- [ASSIGNED TASK]
All records below must be reproduced exactly, although any pictures they contain are to be omitted.
━━━━━ MATERIAL FOR THIS TASK
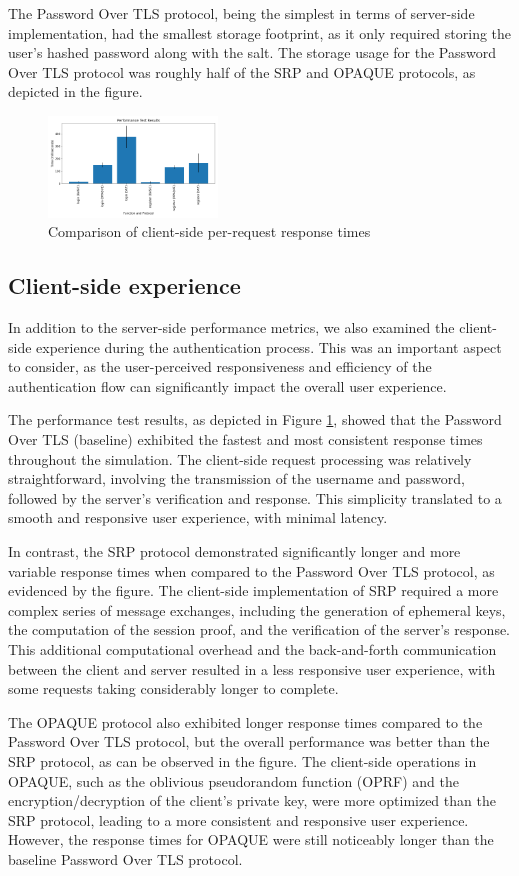 The Password Over TLS protocol, being the simplest in terms of server-side implementation, had the smallest storage footprint, as it only required storing the user's hashed password along with the salt. The storage usage for the Password Over TLS protocol was roughly half of the SRP and OPAQUE protocols, as depicted in the figure.

\begin{figure}[ht]
  \centering
  \includegraphics[width=0.4\textwidth]{./images/performance_test.png}
  \caption{Comparison of client-side per-request response times}
  \label{fig:performance_test}
\end{figure}

\subsection{Client-side experience}

In addition to the server-side performance metrics, we also examined the client-side experience during the authentication process. This was an important aspect to consider, as the user-perceived responsiveness and efficiency of the authentication flow can significantly impact the overall user experience.

The performance test results, as depicted in Figure \ref{fig:performance_test}, showed that the Password Over TLS (baseline) exhibited the fastest and most consistent response times throughout the simulation. The client-side request processing was relatively straightforward, involving the transmission of the username and password, followed by the server's verification and response. This simplicity translated to a smooth and responsive user experience, with minimal latency.

In contrast, the SRP protocol demonstrated significantly longer and more variable response times when compared to the Password Over TLS protocol, as evidenced by the figure. The client-side implementation of SRP required a more complex series of message exchanges, including the generation of ephemeral keys, the computation of the session proof, and the verification of the server's response. This additional computational overhead and the back-and-forth communication between the client and server resulted in a less responsive user experience, with some requests taking considerably longer to complete.

The OPAQUE protocol also exhibited longer response times compared to the Password Over TLS protocol, but the overall performance was better than the SRP protocol, as can be observed in the figure. The client-side operations in OPAQUE, such as the oblivious pseudorandom function (OPRF) and the encryption/decryption of the client's private key, were more optimized than the SRP protocol, leading to a more consistent and responsive user experience. However, the response times for OPAQUE were still noticeably longer than the baseline Password Over TLS protocol.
━━━━━━━━━━
- [EXERCISE SOLUTION]
 The Password Over TLS protocol, being the simplest in terms of server-side implementation, had the smallest storage footprint, as it only required storing the user's hashed password along with the salt. The storage usage for the Password Over TLS protocol was roughly half of the SRP and OPAQUE protocols, as depicted in the figure.

\begin{figure}[ht]
  \centering
  \includegraphics[width=0.4\textwidth]{./images/performance_test.png}
  \caption{Comparison of client-side per-request response times}
  \label{fig:performance_test}
\end{figure}

\subsection{Client-side experience}

In addition to the server-side performance metrics, we also examined the client-side experience during the authentication process. This was an important aspect to consider, as the user-perceived responsiveness and efficiency of the authentication flow can significantly impact the overall user experience.

The performance test results, as depicted in Figure \ref{fig:performance_test}, showed that the Password Over TLS (baseline) exhibited the fastest and most consistent response times throughout the simulation. The client-side request processing was relatively straightforward, involving the transmission of the username and password, followed by the server's verification and response. This simplicity translated to a smooth and responsive user experience, with minimal latency.

In contrast, the SRP protocol demonstrated significantly longer and more variable response times when compared to the Password Over TLS protocol, as evidenced by the figure. The client-side implementation of SRP required a more complex series of message exchanges, including the generation of ephemeral keys, the computation of the session proof, and the verification of the server's response. This additional computational overhead and the back-and-forth communication between the client and server resulted in a less responsive user experience, with some requests taking considerably longer to complete.

The OPAQUE protocol also exhibited longer response times compared to the Password Over TLS protocol, but the overall performance was better than the SRP protocol, as can be observed in the figure. The client-side operations in OPAQUE, such as the oblivious pseudorandom function (OPRF) and the encryption/decryption of the client's private key, were more optimized than the SRP protocol, leading to a more consistent and responsive user experience. However, the response times for OPAQUE were still noticeably longer than the baseline Password Over TLS protocol.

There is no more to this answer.